- [Work item]
Which of the lines below mention the word "clone"? Pull each one out.

- [Data for this task]
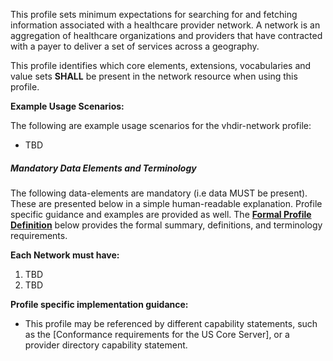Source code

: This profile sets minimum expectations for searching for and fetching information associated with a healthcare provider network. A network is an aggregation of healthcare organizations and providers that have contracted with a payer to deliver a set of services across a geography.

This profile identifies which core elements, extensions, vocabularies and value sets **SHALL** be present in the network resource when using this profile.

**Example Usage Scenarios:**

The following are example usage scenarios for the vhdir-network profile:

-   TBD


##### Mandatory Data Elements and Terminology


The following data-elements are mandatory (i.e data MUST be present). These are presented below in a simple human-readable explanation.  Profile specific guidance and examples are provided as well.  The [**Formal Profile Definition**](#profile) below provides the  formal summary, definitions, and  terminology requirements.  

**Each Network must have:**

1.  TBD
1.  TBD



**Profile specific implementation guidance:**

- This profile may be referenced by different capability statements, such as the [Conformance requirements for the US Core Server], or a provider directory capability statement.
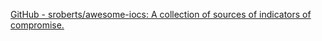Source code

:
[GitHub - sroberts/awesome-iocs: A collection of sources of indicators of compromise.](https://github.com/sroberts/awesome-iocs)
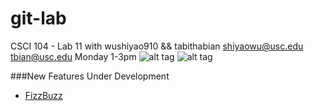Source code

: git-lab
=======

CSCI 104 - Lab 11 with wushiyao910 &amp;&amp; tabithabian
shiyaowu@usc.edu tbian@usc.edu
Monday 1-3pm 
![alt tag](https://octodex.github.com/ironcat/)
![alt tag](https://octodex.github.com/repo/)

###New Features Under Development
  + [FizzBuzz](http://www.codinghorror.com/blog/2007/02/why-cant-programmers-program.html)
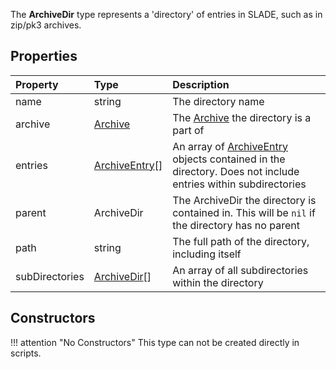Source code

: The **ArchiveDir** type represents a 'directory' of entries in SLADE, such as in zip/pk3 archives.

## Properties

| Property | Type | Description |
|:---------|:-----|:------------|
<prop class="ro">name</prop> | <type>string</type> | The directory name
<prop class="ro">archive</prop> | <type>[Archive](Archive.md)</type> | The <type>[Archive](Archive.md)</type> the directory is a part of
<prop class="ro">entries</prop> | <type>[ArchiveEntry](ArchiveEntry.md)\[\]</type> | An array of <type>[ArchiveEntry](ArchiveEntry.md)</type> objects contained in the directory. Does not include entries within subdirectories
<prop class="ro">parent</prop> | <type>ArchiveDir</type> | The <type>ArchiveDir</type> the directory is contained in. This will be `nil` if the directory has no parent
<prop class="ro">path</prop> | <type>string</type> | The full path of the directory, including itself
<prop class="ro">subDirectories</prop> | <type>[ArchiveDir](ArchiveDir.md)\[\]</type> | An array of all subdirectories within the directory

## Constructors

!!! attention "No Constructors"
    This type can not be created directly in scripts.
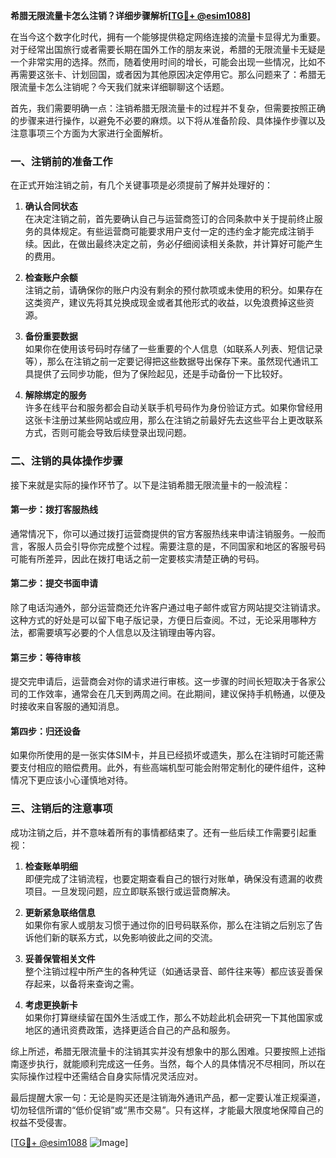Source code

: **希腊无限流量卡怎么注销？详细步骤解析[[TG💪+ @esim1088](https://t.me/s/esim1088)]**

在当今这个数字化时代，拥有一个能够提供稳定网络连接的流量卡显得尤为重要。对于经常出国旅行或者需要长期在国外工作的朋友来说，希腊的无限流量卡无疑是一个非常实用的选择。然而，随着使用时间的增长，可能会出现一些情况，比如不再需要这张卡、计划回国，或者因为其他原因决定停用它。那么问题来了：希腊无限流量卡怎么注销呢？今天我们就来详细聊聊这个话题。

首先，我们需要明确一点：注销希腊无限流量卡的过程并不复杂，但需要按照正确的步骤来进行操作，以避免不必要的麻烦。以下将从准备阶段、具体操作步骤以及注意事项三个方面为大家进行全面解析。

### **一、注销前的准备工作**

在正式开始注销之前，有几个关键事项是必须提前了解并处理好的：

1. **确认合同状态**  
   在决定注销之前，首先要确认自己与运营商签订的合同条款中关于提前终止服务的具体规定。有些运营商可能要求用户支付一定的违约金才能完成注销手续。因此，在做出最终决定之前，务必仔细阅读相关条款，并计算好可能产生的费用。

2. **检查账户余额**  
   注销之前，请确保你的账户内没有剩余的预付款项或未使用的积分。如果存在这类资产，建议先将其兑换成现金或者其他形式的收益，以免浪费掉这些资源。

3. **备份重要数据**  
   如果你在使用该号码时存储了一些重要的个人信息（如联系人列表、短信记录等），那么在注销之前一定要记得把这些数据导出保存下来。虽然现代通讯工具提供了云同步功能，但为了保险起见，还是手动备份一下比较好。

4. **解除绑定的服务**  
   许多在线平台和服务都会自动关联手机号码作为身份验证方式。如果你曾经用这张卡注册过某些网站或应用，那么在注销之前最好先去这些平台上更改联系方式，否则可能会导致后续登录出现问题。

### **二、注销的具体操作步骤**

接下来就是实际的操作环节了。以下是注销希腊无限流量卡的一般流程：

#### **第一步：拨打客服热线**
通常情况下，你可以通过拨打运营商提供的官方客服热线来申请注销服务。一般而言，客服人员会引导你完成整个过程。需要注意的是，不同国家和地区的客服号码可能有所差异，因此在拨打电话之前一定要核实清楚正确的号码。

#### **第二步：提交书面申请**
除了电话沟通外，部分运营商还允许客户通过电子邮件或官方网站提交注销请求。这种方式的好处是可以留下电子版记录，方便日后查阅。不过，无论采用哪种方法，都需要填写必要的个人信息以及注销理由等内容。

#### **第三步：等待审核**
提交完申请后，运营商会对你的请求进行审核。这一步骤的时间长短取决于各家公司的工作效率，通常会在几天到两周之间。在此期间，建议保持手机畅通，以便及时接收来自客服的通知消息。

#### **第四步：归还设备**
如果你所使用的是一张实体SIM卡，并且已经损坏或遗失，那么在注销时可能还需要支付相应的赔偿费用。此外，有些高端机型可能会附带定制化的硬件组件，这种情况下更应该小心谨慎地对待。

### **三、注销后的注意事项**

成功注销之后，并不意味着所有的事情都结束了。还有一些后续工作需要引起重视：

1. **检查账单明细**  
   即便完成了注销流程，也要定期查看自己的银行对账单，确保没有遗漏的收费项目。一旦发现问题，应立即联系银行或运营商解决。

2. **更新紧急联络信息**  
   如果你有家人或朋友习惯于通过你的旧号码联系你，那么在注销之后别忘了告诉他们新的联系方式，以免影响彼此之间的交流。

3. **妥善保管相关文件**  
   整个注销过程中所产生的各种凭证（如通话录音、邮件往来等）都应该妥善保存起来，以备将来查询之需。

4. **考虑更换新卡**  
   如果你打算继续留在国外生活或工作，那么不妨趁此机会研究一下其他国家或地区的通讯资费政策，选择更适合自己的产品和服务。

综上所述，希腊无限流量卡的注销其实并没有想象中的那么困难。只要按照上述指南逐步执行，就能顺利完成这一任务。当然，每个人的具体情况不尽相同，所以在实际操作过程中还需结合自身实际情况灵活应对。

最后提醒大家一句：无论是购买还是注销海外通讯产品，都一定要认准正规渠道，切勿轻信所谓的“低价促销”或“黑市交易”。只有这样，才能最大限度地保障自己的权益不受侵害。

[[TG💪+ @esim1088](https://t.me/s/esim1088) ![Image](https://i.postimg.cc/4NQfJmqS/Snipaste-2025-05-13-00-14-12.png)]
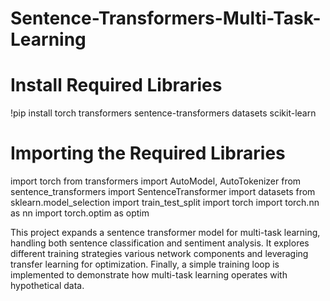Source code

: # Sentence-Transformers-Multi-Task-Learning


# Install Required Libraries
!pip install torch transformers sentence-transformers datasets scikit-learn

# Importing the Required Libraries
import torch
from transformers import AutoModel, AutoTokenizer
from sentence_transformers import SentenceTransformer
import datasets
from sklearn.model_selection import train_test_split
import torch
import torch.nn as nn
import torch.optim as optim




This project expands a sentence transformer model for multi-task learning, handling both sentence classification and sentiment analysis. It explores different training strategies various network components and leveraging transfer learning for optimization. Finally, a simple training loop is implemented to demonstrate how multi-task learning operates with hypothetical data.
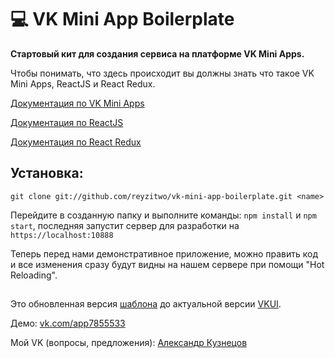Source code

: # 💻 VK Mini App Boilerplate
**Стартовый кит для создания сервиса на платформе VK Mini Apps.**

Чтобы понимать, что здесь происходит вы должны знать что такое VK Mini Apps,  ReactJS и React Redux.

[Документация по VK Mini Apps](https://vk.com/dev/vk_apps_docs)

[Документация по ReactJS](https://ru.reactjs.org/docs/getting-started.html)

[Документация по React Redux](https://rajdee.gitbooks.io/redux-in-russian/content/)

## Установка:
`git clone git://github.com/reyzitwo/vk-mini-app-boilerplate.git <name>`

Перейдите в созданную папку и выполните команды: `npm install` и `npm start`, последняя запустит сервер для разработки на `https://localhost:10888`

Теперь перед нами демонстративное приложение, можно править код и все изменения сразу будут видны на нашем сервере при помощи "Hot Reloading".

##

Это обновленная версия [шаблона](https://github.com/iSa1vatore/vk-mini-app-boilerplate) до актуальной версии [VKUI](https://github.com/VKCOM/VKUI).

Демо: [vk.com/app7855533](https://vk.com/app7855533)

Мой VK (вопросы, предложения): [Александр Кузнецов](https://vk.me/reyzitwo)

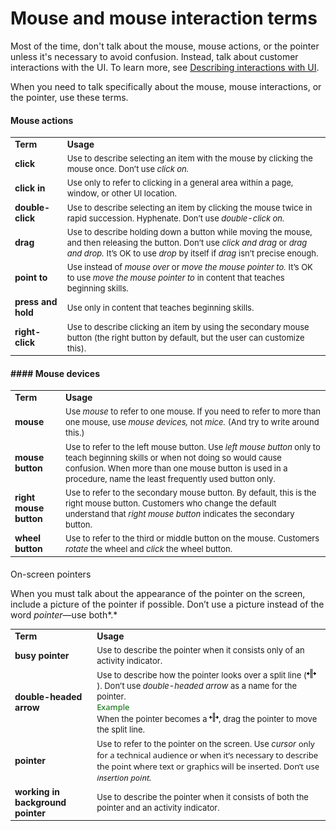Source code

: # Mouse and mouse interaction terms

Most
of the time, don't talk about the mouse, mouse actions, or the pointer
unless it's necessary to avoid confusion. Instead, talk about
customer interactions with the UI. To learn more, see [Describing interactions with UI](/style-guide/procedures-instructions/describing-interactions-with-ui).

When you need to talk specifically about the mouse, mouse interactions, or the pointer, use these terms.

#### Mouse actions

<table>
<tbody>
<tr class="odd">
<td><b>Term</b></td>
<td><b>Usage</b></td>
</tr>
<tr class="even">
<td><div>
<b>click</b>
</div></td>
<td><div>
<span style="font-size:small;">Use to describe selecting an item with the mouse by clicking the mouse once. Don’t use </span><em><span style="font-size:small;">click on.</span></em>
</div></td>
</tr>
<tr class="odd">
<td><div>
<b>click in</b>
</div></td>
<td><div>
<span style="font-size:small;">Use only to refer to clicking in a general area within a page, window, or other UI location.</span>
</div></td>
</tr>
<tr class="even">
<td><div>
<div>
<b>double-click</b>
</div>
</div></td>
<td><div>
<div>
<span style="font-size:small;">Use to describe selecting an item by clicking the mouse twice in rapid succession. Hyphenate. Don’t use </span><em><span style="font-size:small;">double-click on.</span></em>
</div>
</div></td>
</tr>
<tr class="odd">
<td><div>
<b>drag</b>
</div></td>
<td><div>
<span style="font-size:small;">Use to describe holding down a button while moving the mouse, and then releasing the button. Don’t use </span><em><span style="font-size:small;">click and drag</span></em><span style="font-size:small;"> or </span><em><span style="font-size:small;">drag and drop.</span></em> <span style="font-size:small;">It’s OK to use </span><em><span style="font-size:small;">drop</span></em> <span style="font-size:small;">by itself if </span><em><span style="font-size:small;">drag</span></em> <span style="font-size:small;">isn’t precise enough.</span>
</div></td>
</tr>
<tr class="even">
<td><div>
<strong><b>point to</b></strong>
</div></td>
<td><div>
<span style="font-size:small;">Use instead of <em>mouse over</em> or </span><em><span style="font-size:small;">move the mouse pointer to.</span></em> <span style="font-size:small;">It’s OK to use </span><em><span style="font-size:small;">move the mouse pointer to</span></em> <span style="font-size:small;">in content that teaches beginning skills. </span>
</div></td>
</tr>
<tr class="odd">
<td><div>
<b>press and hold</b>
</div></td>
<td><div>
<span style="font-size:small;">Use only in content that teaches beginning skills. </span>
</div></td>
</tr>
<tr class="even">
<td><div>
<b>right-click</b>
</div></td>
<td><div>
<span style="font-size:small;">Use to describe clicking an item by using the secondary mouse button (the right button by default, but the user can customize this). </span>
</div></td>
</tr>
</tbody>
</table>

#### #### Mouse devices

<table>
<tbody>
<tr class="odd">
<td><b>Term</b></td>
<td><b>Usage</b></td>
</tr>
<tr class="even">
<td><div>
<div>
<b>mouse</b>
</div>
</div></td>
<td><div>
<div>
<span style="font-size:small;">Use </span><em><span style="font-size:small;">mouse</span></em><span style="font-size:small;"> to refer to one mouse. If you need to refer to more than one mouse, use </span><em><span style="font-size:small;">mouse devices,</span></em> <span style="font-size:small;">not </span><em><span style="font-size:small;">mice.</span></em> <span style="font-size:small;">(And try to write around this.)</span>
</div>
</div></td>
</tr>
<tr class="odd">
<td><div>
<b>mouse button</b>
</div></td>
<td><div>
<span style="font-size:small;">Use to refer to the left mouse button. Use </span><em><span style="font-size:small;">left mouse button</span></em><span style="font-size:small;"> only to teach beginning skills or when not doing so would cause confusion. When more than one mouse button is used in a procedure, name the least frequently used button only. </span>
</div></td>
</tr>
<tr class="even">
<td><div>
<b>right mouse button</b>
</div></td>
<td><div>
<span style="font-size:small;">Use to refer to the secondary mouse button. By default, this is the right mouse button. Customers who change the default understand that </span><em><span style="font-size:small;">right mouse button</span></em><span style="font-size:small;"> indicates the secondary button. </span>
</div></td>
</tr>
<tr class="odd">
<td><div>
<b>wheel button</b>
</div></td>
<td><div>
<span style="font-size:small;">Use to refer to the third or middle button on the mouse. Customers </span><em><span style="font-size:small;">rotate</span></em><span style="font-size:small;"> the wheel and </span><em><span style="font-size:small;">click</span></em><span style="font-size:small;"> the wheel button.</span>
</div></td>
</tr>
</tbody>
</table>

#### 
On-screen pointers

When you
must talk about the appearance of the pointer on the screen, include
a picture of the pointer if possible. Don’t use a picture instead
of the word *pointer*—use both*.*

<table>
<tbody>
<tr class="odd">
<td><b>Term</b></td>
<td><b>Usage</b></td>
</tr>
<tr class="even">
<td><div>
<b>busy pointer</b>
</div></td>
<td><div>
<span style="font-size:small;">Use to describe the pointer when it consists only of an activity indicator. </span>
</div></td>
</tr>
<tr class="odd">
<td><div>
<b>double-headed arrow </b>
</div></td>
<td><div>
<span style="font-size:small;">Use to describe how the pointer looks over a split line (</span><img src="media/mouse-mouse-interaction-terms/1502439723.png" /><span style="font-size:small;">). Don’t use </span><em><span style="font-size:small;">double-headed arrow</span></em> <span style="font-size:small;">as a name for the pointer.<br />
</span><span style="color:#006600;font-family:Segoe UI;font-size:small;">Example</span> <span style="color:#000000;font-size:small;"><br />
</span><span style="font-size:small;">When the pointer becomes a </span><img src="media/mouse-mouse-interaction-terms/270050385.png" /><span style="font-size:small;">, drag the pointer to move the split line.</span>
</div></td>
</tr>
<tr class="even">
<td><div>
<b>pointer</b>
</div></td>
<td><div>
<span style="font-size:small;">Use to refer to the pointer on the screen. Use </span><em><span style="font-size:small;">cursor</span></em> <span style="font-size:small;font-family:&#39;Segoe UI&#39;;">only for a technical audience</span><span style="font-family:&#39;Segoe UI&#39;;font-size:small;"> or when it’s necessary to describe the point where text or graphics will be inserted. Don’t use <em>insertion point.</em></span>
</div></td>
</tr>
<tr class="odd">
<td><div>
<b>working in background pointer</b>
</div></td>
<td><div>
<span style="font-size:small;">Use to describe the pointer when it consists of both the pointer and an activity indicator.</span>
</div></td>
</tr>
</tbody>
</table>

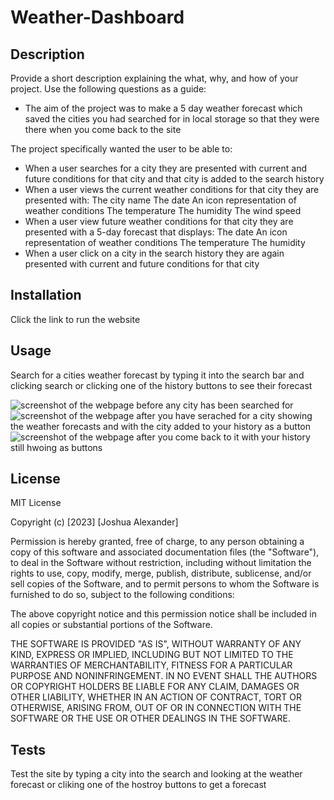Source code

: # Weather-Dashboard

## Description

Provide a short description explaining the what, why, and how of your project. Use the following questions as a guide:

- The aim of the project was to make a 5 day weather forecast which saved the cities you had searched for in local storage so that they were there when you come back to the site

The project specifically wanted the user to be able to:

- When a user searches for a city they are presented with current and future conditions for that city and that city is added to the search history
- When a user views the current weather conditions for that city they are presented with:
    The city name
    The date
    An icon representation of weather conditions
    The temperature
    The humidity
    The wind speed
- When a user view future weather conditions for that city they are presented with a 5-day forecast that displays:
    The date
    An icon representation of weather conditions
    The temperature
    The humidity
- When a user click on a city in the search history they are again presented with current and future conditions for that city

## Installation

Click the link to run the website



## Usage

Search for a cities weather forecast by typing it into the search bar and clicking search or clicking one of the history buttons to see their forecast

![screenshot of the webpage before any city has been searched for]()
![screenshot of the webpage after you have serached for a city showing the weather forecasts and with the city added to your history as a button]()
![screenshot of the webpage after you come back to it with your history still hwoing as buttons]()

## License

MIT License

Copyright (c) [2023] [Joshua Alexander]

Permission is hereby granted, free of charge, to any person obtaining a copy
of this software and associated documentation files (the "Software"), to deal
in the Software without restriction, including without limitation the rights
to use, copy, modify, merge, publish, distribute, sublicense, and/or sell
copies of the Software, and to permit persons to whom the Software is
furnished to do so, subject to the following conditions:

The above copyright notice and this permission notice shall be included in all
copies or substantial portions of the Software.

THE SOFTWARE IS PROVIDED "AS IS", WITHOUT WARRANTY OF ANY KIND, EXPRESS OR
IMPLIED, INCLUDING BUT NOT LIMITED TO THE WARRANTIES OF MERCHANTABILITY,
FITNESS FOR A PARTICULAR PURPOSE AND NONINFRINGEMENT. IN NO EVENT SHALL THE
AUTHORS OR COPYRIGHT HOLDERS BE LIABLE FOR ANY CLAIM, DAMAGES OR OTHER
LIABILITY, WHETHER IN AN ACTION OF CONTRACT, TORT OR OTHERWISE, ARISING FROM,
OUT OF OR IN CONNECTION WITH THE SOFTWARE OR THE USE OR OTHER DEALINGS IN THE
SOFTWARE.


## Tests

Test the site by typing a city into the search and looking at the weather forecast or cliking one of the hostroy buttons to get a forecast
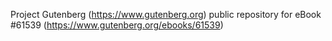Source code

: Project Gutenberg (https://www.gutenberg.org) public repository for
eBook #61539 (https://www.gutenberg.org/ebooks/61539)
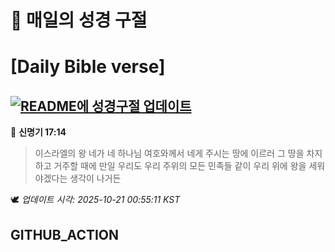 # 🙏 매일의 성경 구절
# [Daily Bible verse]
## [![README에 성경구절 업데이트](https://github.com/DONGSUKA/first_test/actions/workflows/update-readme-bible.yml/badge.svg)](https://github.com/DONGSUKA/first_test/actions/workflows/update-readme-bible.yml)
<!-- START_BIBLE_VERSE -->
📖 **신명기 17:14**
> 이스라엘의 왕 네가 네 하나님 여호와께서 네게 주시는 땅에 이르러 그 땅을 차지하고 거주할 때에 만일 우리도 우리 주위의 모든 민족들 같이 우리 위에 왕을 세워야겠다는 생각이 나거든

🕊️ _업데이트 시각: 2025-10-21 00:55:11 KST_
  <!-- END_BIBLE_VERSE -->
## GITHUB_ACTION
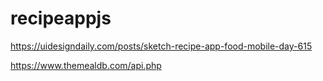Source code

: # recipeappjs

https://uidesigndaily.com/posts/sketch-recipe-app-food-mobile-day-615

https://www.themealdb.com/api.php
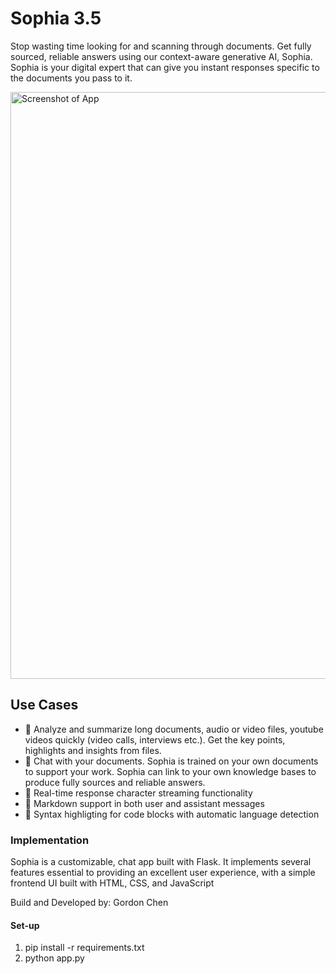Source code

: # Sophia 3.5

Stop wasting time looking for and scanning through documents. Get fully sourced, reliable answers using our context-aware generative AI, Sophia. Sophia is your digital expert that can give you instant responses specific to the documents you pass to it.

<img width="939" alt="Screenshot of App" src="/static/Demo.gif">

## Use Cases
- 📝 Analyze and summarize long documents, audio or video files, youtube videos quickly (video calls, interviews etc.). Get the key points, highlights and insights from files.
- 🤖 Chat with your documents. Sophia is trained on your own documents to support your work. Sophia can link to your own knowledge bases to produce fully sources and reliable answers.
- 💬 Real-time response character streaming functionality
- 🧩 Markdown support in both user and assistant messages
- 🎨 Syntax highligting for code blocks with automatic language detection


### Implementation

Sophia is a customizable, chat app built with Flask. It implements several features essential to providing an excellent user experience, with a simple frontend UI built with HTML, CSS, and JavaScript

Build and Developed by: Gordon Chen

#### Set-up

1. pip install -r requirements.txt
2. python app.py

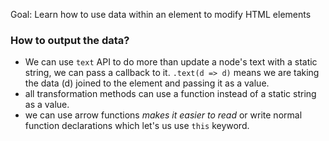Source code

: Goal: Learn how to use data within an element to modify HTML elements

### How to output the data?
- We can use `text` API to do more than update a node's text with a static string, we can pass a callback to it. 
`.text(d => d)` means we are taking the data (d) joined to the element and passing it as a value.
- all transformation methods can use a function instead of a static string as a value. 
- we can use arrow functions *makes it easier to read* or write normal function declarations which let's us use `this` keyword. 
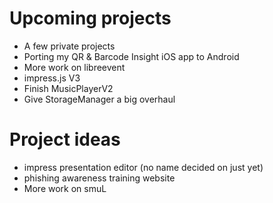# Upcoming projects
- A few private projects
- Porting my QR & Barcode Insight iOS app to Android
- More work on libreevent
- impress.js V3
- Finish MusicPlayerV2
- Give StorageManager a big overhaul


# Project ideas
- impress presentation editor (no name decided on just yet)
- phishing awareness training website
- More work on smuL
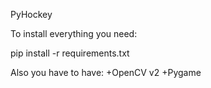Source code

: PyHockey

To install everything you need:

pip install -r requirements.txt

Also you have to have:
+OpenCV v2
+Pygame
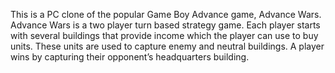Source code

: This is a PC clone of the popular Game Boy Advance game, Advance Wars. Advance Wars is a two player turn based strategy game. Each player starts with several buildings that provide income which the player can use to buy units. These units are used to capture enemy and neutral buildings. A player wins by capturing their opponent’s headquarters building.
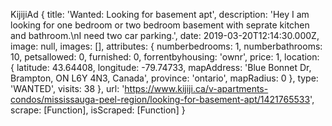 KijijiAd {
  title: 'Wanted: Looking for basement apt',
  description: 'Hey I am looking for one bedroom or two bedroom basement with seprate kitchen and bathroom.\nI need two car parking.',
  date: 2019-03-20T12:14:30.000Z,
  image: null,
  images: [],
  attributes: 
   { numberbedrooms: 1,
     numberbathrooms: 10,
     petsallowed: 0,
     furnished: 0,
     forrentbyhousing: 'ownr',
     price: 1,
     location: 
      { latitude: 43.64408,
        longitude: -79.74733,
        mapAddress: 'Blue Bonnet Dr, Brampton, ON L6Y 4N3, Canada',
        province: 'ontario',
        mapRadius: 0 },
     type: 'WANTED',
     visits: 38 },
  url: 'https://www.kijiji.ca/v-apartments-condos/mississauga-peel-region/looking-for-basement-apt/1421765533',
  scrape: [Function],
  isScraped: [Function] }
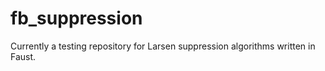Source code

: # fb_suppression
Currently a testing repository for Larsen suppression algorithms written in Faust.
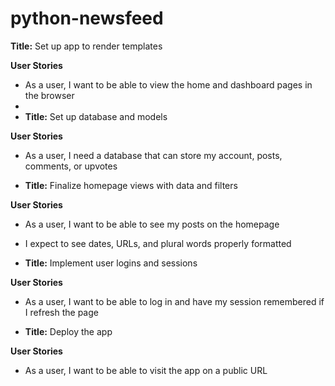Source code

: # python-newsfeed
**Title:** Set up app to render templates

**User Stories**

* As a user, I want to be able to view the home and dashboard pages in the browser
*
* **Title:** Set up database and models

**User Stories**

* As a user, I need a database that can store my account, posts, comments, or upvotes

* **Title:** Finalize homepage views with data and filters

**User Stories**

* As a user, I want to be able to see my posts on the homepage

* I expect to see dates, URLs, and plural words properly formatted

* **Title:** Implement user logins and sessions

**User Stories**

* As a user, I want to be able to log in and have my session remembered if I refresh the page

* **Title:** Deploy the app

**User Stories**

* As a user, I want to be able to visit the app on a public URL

- [Exercise solution]
`git clone git://github.com/reyzitwo/vk-mini-app-boilerplate.git <name>`
: This is a PC clone of the popular Game Boy Advance game, Advance Wars. Advance Wars is a two player turn based strategy game. Each player starts with several buildings that provide income which the player can use to buy units. These units are used to capture enemy and neutral buildings. A player wins by capturing their opponent’s headquarters building.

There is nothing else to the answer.